I went to the Tesla Model S test drive event today in Fremont. As a Model S reservation holder, I was able to go to the factory tour last November (here’s my pictures and video from that) but this weekend, with the delivery of the first vehicles to customers, this was the first of several drive events being held around the country this summer.
The test drive route was a nice mix of private and public roads and highways over about eight minutes. There’s lots of pictures, videos and commentary available on the web already from this weekend but I thought I would add my feedback comparing it to driving my Nissan LEAF (and the Audi A3 3.2 that I used to own).
My first impression on pressing the accelerator and turning the wheel was “damn, this thing feels like a tank.” It’s a beautiful, very fast tank, but oh does it feel big and heavy. As a passenger at the ride-along last November, it wasn’t noticeable — because it is so quick and handles very well (even through the slalom course). But when you’re behind the wheel and coming from the likes of smaller cars, you definitely notice the weight and the size. I was disappointed by this. I know it looks big but I had hoped to not be able to really feel it when behind the wheel.
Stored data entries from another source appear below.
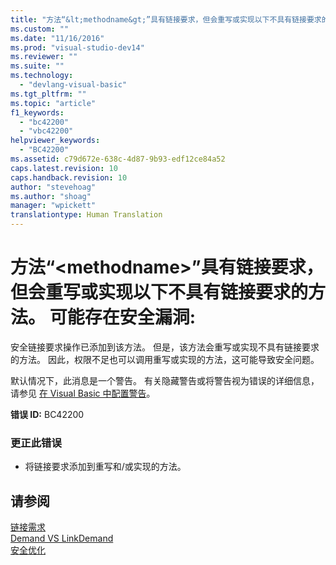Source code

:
 ```yaml
---
title: "方法“&lt;methodname&gt;”具有链接要求，但会重写或实现以下不具有链接要求的方法。 可能存在安全漏洞:  | Microsoft Docs"
ms.custom: ""
ms.date: "11/16/2016"
ms.prod: "visual-studio-dev14"
ms.reviewer: ""
ms.suite: ""
ms.technology: 
  - "devlang-visual-basic"
ms.tgt_pltfrm: ""
ms.topic: "article"
f1_keywords: 
  - "bc42200"
  - "vbc42200"
helpviewer_keywords: 
  - "BC42200"
ms.assetid: c79d672e-638c-4d87-9b93-edf12ce84a52
caps.latest.revision: 10
caps.handback.revision: 10
author: "stevehoag"
ms.author: "shoag"
manager: "wpickett"
translationtype: Human Translation
---
```

# 方法“&lt;methodname&gt;”具有链接要求，但会重写或实现以下不具有链接要求的方法。 可能存在安全漏洞: 
安全链接要求操作已添加到该方法。 但是，该方法会重写或实现不具有链接要求的方法。 因此，权限不足也可以调用重写或实现的方法，这可能导致安全问题。  
  
 默认情况下，此消息是一个警告。 有关隐藏警告或将警告视为错误的详细信息，请参见 [在 Visual Basic 中配置警告](/visual-studio/ide/configuring-warnings-in-visual-basic)。  
  
 **错误 ID:** BC42200  
  
### 更正此错误  
  
-   将链接要求添加到重写和\/或实现的方法。  
  
## 请参阅  
 [链接需求](../Topic/Link%20Demands.md)   
 [Demand VS LinkDemand](http://msdn.microsoft.com/zh-cn/1ab877f2-70f4-4e0d-8116-943999dfe8f5)   
 [安全优化](http://msdn.microsoft.com/zh-cn/cf255069-d85d-4de3-914a-e4625215a7c0)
Given that the Model S has a much more powerful electric motor than the LEAF, I think part of what I was feeling was how they’ve calibrated the accelerator. (Or perhaps it’s really just the significant amount of mass you’re having to throw around!) I suppose the LEAF’s accelerator is actually a bit touchy. It leaps forward with just a slight press. But then this contributes to the fun and lively feel of driving the LEAF around town. And this despite it’s actually rather poor 0-60 time. Of course, with full torque immediately available and no gears to shift, it is actually very quick at typical city speeds of 0-30/40 mph. And its small size helps it feel more nimble than something like the Model S. Of course the Model S is flat out faster (must faster than most cars and certainly most sedans) and it actually handles that speed and its weight far better than the LEAF. Unlike the LEAF, it’s definitely engineered for performance.
But the Model S is still a big, “executive-styled”, “BMW 7-class series” kind of vehicle and isn’t really my kind of vehicle. So I still have a lot of doubt about following through with a purchase. Yes, it is expensive, as Tesla’s business plan is built around the notion of starting on the luxury end and working to bring down costs to develop a more affordable mid-priced electric vehicle. While the expense is understandable – we’re still on the leading early-adopter edge for all electric vehicles, much like cellphones and plasma TVs when they were first brought to market – for this kind of money, I need to really love the vehicle as it is. I’m not canceling my reservation just yet as I’ll probably have until the fall before I have to commit, but what I really want is a smaller, sporty, all wheel drive hatchback – all electric, of course! Maybe I’ll have to wait for the third generation Tesla, the supposed Model E. Or maybe somebody else will step up to the plate?